GOOD MORNING WORLD
I have been watching the news like the rest of the world has this past week. I did make a point not to let myself get inundated with it. By that I simply mean I turned it off occasionally. In the 24 hr news cycle of the day we can become very jaded by watching news all the time.
I saw the horror as the reporters were on scene first thing on Monday. I could not believe my eyes. I lived in Boston and know much of that area. I enjoyed walking and shopping there. Note not necessarily buying. I was a lowly secretary and barely made rent and food.
Boston is a fun town and very diverse. When I lived there in 1968 I had two girls across the way one from India and one from Panama. The guys upstairs were from Iran. I did not know much of their culture and now understand why they rarely spoke to me other than the occasional hello. The guy downstairs was from Illinois. My two roommates were from Massachusetts. I did not give terror or fear a thought. I was naive and friendly and believed everyone else would be the same. We lived in a secure building key to get in the door and key to get in the apartment.
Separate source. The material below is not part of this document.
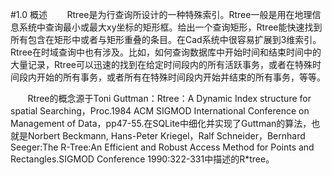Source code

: #1.0 概述
&nbsp;&nbsp;&nbsp;&nbsp;&nbsp;&nbsp;&nbsp;Rtree是为行查询所设计的一种特殊索引。Rtree一般是用在地理信息系统中查询最小或最大xy坐标的矩形框。给出一个查询矩形，Rtree能快速找到所有包含在矩形中或者与矩形重叠的条目。在Cad系统中很容易扩展到3维索引。Rtree在时域查询中也有涉及。比如，如何查询数据库中开始时间和结束时间中的大量记录，Rtree可以迅速的找到在给定时间段内的所有活跃事务，或者在特殊时间段内开始的所有事务，或者所有在特殊时间段内开始并结束的所有事务，等等。

&nbsp;&nbsp;&nbsp;&nbsp;&nbsp;&nbsp;&nbsp;Rtree的概念源于Toni Guttman：Rtree：A Dynamic Index structure for spatial Searching，Proc.1984 ACM SIGMOD International Conference on Management of Data，pp47-55.在SQLite中细化并实现了Guttman的算法，也就是Norbert Beckmann, Hans-Peter Kriegel，Ralf Schneider，Bernhard Seeger:The R-Tree:An Efficient and Robust Access Method for Points and Rectangles.SIGMOD Conference 1990:322-331中描述的R*tree。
It appears from what I have heard that these two boys were similar. No large warning signs that they could commit such a heinous act. Makes me wonder has the world gone mad?
This past weekend I was with a group of very dear people as my husband and I worked further with the ministry we have given 25 years to foster in this world. On Friday evenings we enjoy a social time. The conversation was centered at the time around, “Did they get him?” The second bomber was supposedly cornered in Watertown, MA. His brother was dead. We were all discussing the current events.
I heard this one sweet lady say, “I prayed for him.” I stopped in my tracks. I thought about what she said. I went to her and said, “How kind of you to do that I am not sure I could.” She replied that despite what he had done he was someone’s child. He had a mother and a father. What she did and what she said has stayed with me all weekend and I am certain will for a few days to come. I thought this friend was pretty special and now I am thinking Sainthood!!!
I am not so certain I could have those feelings immediately yet are we not called to do that in the Christian faith? Turn the other cheek? Pray for those who persecute you? When one of our kids does something what is the first thing we say? You are grounded? Go to your room? Maybe there is a better way?
I am certain the mother of these two young men is disappointed maybe even horrified by what they have done. Not sure of this, yet being a Christian mother I would be. Our children can disappoint us. Our children can often make mistakes. They make poor choices – certainly not on this level – still poor choices. Can we forgive and move on? Perhaps this is the toughest part of being a parent isn’t it? There also have to be consequences for some thing of course I understand that. Yet don’t some parents throw the baby out with the bath water to use a phrase?
In the end I think I will try to emulate my friend. I can see the mistake and am called to pray for those who have done wrong. Even the simplest wrong doing by even our own perfect children. It occurs to me as I sum up that this may be the difference of a parent and a grandparent. If a parent used the grandparents lens to look at things, the children might be reprimanded though not quite so harshly while yet still learning right from wrong? Maybe that would be a good thing???